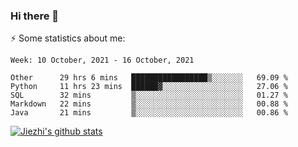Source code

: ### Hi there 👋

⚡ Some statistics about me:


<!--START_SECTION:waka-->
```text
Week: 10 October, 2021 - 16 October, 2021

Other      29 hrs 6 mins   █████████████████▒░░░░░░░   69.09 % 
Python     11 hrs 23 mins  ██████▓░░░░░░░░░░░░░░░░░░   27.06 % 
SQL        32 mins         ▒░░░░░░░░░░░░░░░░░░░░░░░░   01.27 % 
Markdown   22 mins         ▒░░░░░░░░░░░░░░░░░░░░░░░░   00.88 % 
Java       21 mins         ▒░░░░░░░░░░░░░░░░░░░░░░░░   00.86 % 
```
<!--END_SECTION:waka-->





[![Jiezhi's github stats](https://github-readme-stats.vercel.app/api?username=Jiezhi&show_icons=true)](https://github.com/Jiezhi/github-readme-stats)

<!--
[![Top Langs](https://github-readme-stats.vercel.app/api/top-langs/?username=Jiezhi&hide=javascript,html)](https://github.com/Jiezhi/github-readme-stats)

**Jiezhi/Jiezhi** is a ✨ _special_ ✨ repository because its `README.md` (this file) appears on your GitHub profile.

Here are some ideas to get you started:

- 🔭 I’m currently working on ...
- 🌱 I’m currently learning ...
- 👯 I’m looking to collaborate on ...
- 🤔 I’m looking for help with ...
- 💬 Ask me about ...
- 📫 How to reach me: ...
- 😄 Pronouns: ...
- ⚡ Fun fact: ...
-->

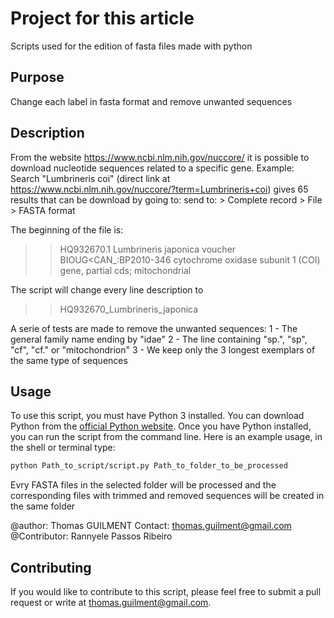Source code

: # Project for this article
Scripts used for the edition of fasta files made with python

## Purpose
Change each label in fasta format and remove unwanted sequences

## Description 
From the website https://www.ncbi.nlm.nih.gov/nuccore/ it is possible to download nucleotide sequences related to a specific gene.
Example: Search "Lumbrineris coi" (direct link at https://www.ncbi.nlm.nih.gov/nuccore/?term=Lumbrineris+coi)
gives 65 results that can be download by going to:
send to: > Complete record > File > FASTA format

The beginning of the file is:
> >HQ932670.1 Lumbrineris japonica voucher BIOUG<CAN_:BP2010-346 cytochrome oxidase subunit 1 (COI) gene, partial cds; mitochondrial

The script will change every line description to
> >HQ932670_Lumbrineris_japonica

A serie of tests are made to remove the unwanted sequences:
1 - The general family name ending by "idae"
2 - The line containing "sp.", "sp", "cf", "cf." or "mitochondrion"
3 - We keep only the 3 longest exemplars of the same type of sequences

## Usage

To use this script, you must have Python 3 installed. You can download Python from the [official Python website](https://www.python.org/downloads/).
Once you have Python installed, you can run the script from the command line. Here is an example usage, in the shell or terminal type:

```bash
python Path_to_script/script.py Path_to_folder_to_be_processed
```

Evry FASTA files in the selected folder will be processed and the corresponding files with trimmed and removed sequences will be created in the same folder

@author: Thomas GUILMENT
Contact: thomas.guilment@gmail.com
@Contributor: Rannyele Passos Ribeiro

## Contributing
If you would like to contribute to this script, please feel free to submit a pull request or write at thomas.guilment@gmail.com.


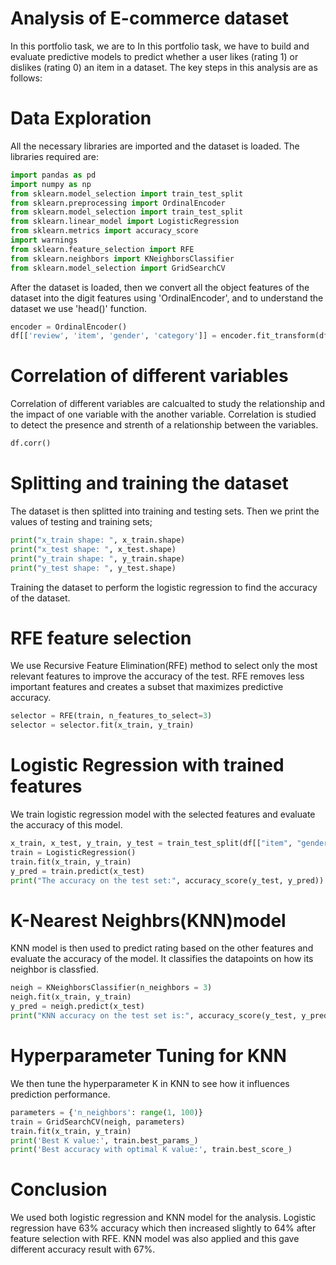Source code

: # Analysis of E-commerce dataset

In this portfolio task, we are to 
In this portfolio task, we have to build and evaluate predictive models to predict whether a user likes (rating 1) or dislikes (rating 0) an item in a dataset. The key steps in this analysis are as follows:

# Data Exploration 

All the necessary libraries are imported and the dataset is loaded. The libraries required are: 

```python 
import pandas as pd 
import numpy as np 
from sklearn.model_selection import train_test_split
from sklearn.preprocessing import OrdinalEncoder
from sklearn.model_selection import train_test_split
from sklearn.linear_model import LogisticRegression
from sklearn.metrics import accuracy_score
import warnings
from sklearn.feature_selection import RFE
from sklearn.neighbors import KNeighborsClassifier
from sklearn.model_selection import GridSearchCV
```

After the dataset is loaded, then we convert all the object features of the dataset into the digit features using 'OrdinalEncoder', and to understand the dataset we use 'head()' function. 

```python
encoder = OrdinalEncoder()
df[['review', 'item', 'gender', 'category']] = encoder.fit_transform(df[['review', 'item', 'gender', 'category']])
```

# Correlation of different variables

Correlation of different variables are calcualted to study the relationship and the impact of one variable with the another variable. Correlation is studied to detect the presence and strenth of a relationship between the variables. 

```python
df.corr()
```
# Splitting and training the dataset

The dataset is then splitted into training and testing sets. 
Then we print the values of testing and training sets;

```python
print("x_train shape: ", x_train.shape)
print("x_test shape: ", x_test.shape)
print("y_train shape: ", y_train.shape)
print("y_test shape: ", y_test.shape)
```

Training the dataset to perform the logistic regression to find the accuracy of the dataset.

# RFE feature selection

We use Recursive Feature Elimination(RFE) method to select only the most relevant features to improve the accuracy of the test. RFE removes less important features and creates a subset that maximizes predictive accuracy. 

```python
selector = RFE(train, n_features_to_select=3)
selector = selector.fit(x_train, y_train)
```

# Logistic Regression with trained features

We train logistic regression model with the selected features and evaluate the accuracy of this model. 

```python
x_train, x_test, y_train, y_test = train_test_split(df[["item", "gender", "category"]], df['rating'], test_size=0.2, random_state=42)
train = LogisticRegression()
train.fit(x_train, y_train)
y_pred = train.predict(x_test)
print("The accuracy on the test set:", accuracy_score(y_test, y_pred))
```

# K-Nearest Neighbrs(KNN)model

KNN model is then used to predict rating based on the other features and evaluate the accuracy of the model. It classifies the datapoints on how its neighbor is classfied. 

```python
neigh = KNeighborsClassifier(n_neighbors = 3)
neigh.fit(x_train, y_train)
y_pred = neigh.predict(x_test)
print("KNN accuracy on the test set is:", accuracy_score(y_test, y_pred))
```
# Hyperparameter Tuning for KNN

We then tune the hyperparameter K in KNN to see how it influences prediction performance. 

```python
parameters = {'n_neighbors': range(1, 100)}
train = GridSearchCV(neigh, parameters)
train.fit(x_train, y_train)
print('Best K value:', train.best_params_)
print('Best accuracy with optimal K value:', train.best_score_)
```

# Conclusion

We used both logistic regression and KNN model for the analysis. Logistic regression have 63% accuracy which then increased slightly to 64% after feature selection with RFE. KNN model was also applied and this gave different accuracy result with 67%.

___

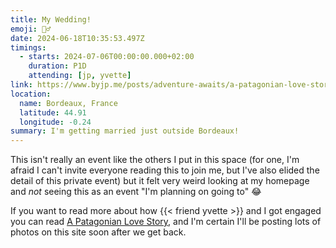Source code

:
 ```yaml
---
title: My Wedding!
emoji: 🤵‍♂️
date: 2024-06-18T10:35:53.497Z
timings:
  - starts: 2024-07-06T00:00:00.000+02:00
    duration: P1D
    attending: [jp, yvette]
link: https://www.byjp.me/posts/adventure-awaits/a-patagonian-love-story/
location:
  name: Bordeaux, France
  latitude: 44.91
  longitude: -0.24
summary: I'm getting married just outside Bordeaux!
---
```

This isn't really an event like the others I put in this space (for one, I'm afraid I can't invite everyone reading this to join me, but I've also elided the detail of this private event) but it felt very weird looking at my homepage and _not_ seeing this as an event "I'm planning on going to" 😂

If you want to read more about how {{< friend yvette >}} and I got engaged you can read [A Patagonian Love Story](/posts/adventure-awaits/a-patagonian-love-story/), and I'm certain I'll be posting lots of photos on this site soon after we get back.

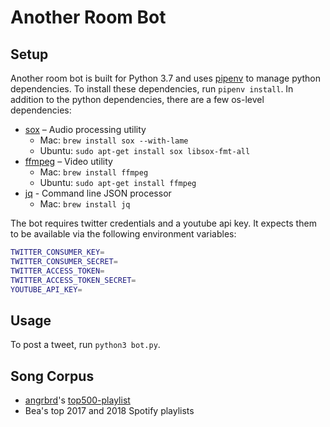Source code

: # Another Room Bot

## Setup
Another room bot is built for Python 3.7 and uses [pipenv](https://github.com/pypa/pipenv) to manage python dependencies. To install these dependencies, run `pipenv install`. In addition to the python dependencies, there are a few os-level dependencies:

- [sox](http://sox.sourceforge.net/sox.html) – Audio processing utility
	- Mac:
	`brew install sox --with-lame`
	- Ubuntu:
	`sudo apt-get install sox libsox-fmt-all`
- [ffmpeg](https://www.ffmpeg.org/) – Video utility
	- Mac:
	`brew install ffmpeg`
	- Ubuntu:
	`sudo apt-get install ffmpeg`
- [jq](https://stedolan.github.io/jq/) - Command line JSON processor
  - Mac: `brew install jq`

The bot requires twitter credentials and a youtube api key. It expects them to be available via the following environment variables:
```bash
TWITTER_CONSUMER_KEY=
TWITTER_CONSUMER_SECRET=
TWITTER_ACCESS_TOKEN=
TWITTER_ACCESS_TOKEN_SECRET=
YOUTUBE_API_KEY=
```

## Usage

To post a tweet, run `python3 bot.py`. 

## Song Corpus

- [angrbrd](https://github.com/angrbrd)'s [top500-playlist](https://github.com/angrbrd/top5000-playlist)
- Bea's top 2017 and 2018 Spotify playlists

___

• [WHAT TO WORK ON]:
Copy every line of the data that holds the string "brew".

• [REPLY]:
	`brew install sox --with-lame`
	`brew install ffmpeg`
  - Mac: `brew install jq`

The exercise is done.